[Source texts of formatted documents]
§ §

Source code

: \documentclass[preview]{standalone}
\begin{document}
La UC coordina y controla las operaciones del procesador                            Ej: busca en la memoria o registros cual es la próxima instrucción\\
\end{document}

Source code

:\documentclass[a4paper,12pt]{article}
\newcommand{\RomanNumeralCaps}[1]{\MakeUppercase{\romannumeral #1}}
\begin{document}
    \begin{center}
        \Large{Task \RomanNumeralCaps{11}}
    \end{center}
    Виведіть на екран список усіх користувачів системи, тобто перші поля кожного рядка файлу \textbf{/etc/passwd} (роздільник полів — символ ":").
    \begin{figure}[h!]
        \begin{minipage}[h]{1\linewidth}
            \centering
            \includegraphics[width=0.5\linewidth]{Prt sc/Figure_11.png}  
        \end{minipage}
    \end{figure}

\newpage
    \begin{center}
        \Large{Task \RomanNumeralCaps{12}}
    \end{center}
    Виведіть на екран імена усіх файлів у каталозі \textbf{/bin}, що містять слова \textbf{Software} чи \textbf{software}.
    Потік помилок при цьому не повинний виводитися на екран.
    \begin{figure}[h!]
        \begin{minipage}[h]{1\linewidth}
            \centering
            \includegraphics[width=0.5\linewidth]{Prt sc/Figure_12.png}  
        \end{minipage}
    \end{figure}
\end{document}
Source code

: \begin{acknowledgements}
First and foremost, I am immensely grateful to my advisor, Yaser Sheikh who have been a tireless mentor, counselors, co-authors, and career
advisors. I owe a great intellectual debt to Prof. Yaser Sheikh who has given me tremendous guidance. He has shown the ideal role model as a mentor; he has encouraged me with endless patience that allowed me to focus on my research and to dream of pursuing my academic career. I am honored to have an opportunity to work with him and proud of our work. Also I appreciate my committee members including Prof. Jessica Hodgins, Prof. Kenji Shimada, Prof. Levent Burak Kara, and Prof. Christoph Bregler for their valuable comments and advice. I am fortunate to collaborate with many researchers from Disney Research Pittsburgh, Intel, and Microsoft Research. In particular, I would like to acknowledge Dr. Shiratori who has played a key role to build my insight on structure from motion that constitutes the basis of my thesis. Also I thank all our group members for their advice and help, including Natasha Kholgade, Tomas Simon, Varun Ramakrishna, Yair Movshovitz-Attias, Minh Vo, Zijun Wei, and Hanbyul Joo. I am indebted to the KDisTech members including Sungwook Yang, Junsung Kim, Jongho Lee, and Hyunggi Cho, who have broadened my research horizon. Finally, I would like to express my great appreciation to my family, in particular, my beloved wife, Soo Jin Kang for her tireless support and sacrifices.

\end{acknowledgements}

§ §

How to complete this task: The required output is the number of lines in the records that contain the word "RomanNumeralCaps", with nothing added.

Finished exercise: 3